Saved data entries

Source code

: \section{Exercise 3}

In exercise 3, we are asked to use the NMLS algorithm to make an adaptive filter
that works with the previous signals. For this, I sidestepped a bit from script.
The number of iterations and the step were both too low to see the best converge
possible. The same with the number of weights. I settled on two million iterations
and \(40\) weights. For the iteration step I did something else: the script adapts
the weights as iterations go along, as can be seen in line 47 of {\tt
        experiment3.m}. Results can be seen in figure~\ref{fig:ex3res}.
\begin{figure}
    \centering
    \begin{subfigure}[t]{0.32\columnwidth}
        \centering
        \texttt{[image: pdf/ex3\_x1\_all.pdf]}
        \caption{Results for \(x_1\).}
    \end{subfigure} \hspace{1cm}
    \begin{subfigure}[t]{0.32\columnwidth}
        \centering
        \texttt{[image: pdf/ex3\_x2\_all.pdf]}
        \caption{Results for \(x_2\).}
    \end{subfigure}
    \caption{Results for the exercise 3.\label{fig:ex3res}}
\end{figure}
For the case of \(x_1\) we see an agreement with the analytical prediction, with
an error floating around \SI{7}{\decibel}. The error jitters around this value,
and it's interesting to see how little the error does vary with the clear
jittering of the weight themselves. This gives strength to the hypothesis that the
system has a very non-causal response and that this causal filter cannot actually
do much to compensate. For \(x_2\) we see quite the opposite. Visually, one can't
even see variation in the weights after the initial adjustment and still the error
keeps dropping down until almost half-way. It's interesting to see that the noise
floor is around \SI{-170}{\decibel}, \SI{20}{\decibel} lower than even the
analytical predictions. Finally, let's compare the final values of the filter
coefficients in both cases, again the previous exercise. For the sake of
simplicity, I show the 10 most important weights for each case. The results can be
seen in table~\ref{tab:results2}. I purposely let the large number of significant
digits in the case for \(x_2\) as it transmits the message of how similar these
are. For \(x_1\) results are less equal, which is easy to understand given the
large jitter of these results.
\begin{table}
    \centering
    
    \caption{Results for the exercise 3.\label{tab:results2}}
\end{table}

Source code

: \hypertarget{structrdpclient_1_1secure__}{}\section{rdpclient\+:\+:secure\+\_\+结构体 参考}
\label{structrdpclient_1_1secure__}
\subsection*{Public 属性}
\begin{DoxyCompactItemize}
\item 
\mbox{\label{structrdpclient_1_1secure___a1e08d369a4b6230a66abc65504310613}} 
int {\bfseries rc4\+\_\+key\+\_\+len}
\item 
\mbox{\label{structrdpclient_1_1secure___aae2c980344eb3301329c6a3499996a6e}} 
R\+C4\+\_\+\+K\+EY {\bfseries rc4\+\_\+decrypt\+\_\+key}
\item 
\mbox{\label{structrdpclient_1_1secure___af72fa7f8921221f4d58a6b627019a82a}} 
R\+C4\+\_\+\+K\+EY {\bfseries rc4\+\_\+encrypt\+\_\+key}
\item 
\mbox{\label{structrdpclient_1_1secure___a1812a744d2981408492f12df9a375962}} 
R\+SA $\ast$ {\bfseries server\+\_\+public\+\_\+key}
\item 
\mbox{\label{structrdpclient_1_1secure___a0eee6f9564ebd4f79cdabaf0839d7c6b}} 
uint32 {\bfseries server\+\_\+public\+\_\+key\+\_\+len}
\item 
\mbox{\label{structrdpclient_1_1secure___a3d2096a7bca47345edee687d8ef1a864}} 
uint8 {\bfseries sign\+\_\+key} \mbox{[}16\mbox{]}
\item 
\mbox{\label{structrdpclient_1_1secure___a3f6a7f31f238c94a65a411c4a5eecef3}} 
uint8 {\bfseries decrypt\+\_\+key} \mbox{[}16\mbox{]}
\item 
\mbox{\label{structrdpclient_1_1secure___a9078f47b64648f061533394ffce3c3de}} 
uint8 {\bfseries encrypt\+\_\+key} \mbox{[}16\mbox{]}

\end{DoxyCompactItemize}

● About this task
Send back every entry precisely as given.

● Written solution
Source code

: \section{Exercise 3}

In exercise 3, we are asked to use the NMLS algorithm to make an adaptive filter
that works with the previous signals. For this, I sidestepped a bit from script.
The number of iterations and the step were both too low to see the best converge
possible. The same with the number of weights. I settled on two million iterations
and \(40\) weights. For the iteration step I did something else: the script adapts
the weights as iterations go along, as can be seen in line 47 of {\tt
        experiment3.m}. Results can be seen in figure~\ref{fig:ex3res}.
\begin{figure}
    \centering
    \begin{subfigure}[t]{0.32\columnwidth}
        \centering
        \texttt{[image: pdf/ex3\_x1\_all.pdf]}
        \caption{Results for \(x_1\).}
    \end{subfigure} \hspace{1cm}
    \begin{subfigure}[t]{0.32\columnwidth}
        \centering
        \texttt{[image: pdf/ex3\_x2\_all.pdf]}
        \caption{Results for \(x_2\).}
    \end{subfigure}
    \caption{Results for the exercise 3.\label{fig:ex3res}}
\end{figure}
For the case of \(x_1\) we see an agreement with the analytical prediction, with
an error floating around \SI{7}{\decibel}. The error jitters around this value,
and it's interesting to see how little the error does vary with the clear
jittering of the weight themselves. This gives strength to the hypothesis that the
system has a very non-causal response and that this causal filter cannot actually
do much to compensate. For \(x_2\) we see quite the opposite. Visually, one can't
even see variation in the weights after the initial adjustment and still the error
keeps dropping down until almost half-way. It's interesting to see that the noise
floor is around \SI{-170}{\decibel}, \SI{20}{\decibel} lower than even the
analytical predictions. Finally, let's compare the final values of the filter
coefficients in both cases, again the previous exercise. For the sake of
simplicity, I show the 10 most important weights for each case. The results can be
seen in table~\ref{tab:results2}. I purposely let the large number of significant
digits in the case for \(x_2\) as it transmits the message of how similar these
are. For \(x_1\) results are less equal, which is easy to understand given the
large jitter of these results.
\begin{table}
    \centering
    
    \caption{Results for the exercise 3.\label{tab:results2}}
\end{table}

Source code

: \hypertarget{structrdpclient_1_1secure__}{}\section{rdpclient\+:\+:secure\+\_\+结构体 参考}
\label{structrdpclient_1_1secure__}
\subsection*{Public 属性}
\begin{DoxyCompactItemize}
\item 
\mbox{\label{structrdpclient_1_1secure___a1e08d369a4b6230a66abc65504310613}} 
int {\bfseries rc4\+\_\+key\+\_\+len}
\item 
\mbox{\label{structrdpclient_1_1secure___aae2c980344eb3301329c6a3499996a6e}} 
R\+C4\+\_\+\+K\+EY {\bfseries rc4\+\_\+decrypt\+\_\+key}
\item 
\mbox{\label{structrdpclient_1_1secure___af72fa7f8921221f4d58a6b627019a82a}} 
R\+C4\+\_\+\+K\+EY {\bfseries rc4\+\_\+encrypt\+\_\+key}
\item 
\mbox{\label{structrdpclient_1_1secure___a1812a744d2981408492f12df9a375962}} 
R\+SA $\ast$ {\bfseries server\+\_\+public\+\_\+key}
\item 
\mbox{\label{structrdpclient_1_1secure___a0eee6f9564ebd4f79cdabaf0839d7c6b}} 
uint32 {\bfseries server\+\_\+public\+\_\+key\+\_\+len}
\item 
\mbox{\label{structrdpclient_1_1secure___a3d2096a7bca47345edee687d8ef1a864}} 
uint8 {\bfseries sign\+\_\+key} \mbox{[}16\mbox{]}
\item 
\mbox{\label{structrdpclient_1_1secure___a3f6a7f31f238c94a65a411c4a5eecef3}} 
uint8 {\bfseries decrypt\+\_\+key} \mbox{[}16\mbox{]}
\item 
\mbox{\label{structrdpclient_1_1secure___a9078f47b64648f061533394ffce3c3de}} 
uint8 {\bfseries encrypt\+\_\+key} \mbox{[}16\mbox{]}

\end{DoxyCompactItemize}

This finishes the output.